→ The task:
For each line below that includes the string "const", show the whole line.

_____

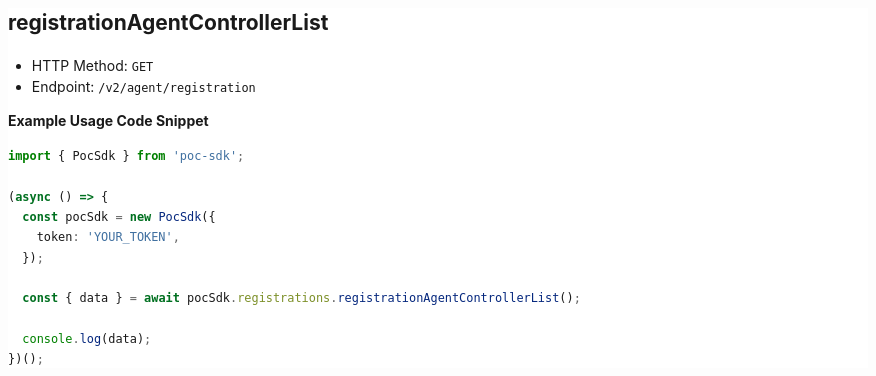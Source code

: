 ## registrationAgentControllerList

- HTTP Method: `GET`
- Endpoint: `/v2/agent/registration`

**Example Usage Code Snippet**

```typescript
import { PocSdk } from 'poc-sdk';

(async () => {
  const pocSdk = new PocSdk({
    token: 'YOUR_TOKEN',
  });

  const { data } = await pocSdk.registrations.registrationAgentControllerList();

  console.log(data);
})();
```


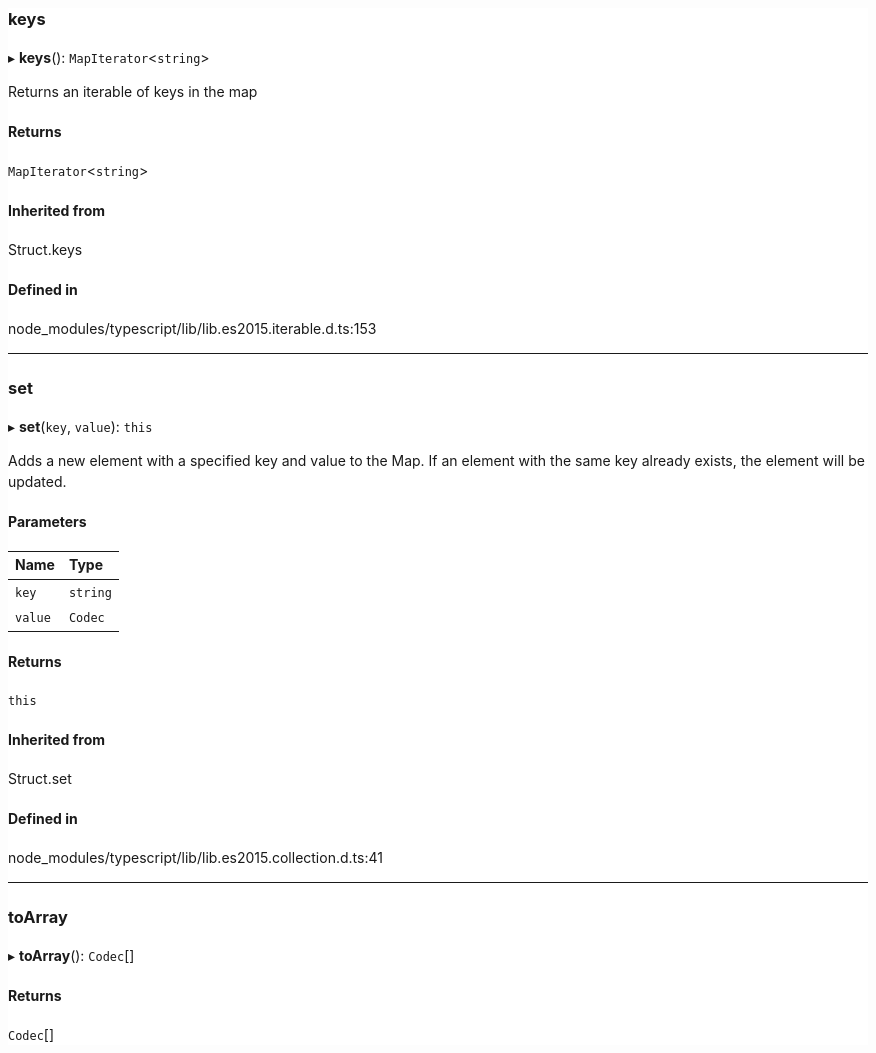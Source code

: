 ### <a id="keys" name="keys"></a> keys

▸ **keys**(): `MapIterator`\<`string`\>

Returns an iterable of keys in the map

#### Returns

`MapIterator`\<`string`\>

#### Inherited from

Struct.keys

#### Defined in

node_modules/typescript/lib/lib.es2015.iterable.d.ts:153

___

### <a id="set" name="set"></a> set

▸ **set**(`key`, `value`): `this`

Adds a new element with a specified key and value to the Map. If an element with the same key already exists, the element will be updated.

#### Parameters

| Name | Type |
| :------ | :------ |
| `key` | `string` |
| `value` | `Codec` |

#### Returns

`this`

#### Inherited from

Struct.set

#### Defined in

node_modules/typescript/lib/lib.es2015.collection.d.ts:41

___

### <a id="toarray" name="toarray"></a> toArray

▸ **toArray**(): `Codec`[]

#### Returns

`Codec`[]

_____

→ Response to the exercise:
  const pocSdk = new PocSdk({
  const { data } = await pocSdk.registrations.registrationAgentControllerList();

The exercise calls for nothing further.